» **INPUT FOR THIS TASK**:
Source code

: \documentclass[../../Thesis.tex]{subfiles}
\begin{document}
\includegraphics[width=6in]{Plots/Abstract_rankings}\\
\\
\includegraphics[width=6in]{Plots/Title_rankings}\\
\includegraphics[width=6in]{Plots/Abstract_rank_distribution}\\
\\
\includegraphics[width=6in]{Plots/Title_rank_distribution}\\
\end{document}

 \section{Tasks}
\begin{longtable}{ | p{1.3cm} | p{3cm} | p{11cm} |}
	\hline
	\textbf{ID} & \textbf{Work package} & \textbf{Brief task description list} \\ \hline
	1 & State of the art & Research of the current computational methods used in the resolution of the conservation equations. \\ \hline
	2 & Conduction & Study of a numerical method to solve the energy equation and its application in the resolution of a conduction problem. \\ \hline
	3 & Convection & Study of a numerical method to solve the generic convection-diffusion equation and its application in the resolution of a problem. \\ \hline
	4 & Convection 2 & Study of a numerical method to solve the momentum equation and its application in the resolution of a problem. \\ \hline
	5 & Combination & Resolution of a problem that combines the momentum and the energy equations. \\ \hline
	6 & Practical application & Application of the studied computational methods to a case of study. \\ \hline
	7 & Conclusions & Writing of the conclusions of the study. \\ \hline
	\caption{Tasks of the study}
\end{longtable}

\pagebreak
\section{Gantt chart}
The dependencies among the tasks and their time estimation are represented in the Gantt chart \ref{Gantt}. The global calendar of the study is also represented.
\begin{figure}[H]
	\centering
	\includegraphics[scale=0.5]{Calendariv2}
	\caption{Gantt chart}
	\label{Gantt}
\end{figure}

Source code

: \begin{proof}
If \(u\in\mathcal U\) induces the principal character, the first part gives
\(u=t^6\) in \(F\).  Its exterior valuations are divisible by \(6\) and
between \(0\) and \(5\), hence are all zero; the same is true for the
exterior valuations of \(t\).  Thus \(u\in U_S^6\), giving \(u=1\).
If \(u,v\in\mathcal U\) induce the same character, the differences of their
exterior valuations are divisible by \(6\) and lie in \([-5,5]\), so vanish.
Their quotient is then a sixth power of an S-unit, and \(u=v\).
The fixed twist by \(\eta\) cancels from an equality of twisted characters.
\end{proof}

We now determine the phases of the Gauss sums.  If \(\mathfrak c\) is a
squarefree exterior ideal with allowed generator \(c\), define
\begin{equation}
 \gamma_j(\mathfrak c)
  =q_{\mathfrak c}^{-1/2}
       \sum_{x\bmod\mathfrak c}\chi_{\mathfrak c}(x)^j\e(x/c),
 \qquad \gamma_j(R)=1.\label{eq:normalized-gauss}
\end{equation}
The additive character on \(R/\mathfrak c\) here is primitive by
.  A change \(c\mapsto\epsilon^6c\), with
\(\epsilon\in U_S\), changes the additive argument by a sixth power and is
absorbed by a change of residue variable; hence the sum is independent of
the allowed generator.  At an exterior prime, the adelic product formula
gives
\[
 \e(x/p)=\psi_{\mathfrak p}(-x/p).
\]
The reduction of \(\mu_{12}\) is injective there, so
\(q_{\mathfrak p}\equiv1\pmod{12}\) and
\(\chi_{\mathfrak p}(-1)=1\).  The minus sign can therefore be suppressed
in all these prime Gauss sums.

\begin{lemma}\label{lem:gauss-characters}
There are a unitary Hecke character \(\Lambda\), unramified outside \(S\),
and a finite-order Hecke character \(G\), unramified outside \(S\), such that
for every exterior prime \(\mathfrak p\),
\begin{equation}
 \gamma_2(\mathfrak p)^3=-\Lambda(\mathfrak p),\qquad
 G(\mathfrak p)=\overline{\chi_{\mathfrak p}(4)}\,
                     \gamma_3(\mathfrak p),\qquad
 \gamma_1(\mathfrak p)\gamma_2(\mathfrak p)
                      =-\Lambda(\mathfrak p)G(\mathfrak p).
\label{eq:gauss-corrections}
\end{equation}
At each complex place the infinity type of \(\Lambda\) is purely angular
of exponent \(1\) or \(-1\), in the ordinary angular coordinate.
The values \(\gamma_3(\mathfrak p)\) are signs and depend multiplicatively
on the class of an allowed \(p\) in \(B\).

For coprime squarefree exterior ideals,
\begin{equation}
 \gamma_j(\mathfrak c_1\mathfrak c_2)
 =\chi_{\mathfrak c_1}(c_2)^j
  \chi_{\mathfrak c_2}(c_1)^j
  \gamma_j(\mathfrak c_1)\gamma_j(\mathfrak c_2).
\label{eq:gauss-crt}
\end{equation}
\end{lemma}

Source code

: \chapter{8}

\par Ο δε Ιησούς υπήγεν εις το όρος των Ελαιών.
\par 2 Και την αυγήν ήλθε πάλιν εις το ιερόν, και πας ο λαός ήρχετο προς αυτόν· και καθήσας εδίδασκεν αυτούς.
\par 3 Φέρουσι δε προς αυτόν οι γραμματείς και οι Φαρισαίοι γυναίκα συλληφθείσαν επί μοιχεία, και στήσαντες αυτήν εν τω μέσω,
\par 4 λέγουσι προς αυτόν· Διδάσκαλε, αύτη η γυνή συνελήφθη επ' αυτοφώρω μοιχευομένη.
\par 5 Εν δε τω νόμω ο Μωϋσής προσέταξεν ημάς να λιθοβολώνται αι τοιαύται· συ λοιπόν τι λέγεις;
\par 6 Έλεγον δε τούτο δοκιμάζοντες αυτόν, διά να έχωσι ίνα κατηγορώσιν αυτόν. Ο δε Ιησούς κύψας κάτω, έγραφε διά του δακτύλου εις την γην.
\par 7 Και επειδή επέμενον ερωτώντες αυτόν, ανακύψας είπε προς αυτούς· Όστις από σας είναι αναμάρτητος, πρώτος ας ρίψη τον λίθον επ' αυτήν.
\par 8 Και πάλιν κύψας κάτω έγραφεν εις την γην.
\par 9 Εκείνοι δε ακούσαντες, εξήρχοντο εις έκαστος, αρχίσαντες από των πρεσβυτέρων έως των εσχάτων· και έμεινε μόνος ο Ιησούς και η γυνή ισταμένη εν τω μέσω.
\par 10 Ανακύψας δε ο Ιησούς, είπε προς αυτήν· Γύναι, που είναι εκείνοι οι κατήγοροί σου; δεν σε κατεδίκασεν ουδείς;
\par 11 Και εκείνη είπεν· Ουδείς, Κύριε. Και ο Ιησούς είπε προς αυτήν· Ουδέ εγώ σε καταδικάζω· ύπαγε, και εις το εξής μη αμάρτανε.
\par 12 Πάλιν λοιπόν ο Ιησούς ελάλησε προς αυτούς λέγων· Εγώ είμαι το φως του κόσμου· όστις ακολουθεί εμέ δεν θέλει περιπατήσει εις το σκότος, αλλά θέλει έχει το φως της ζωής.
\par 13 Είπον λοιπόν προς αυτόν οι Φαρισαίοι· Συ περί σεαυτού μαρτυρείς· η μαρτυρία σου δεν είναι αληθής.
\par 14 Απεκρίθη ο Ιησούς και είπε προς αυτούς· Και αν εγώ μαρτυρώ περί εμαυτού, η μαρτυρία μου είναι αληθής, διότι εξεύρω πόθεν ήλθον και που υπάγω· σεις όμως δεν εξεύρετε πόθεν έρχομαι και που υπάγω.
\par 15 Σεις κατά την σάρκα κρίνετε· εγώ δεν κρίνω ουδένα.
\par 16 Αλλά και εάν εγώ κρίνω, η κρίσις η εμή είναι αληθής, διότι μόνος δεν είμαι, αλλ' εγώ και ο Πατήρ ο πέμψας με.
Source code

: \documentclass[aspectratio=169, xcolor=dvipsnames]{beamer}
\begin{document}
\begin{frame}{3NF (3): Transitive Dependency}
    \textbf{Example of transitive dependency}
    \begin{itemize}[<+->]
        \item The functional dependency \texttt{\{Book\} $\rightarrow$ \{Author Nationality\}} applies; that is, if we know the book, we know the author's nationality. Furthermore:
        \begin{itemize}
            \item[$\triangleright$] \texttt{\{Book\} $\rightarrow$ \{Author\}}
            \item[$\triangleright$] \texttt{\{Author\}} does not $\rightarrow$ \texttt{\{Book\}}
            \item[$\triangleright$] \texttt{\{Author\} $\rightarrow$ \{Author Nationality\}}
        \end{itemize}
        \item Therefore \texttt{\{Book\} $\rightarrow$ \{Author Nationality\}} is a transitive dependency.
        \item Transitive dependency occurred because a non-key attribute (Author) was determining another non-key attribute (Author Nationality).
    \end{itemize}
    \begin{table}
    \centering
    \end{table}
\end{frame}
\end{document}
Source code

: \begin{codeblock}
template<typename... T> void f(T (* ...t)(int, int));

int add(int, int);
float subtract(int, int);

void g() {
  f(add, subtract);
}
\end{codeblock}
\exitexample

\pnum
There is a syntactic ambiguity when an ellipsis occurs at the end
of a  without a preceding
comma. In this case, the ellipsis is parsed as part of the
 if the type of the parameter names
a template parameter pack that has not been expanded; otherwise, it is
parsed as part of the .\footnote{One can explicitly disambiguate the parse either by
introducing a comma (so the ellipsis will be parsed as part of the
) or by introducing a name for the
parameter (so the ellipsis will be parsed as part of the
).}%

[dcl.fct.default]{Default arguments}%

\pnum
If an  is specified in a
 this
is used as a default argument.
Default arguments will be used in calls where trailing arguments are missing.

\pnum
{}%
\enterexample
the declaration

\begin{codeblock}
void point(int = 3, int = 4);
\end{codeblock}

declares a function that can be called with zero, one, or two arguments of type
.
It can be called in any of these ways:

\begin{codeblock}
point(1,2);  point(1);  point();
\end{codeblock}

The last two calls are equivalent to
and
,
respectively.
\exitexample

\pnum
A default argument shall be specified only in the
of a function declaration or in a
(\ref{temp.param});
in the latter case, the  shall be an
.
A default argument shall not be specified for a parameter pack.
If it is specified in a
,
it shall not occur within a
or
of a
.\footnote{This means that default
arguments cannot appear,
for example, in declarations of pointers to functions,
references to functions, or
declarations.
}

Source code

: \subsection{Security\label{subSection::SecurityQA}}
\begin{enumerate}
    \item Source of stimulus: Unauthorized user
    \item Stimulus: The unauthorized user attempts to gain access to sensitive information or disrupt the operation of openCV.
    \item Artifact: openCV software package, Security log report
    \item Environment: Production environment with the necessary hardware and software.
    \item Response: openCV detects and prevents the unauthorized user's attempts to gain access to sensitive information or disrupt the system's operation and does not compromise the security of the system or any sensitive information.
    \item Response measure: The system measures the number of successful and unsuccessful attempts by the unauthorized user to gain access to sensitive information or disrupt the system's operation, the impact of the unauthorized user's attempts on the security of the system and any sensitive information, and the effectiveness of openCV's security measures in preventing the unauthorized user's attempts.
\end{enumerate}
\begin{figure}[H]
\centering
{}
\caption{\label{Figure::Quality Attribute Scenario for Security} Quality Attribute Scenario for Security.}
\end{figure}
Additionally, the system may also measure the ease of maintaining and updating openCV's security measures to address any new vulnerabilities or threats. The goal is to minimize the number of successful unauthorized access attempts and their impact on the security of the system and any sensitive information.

» **TASK INSTRUCTIONS**: The answer must be every line of the records that contains the word "called".

» **TASK SOLUTION**:
declares a function that can be called with zero, one, or two arguments of type
It can be called in any of these ways:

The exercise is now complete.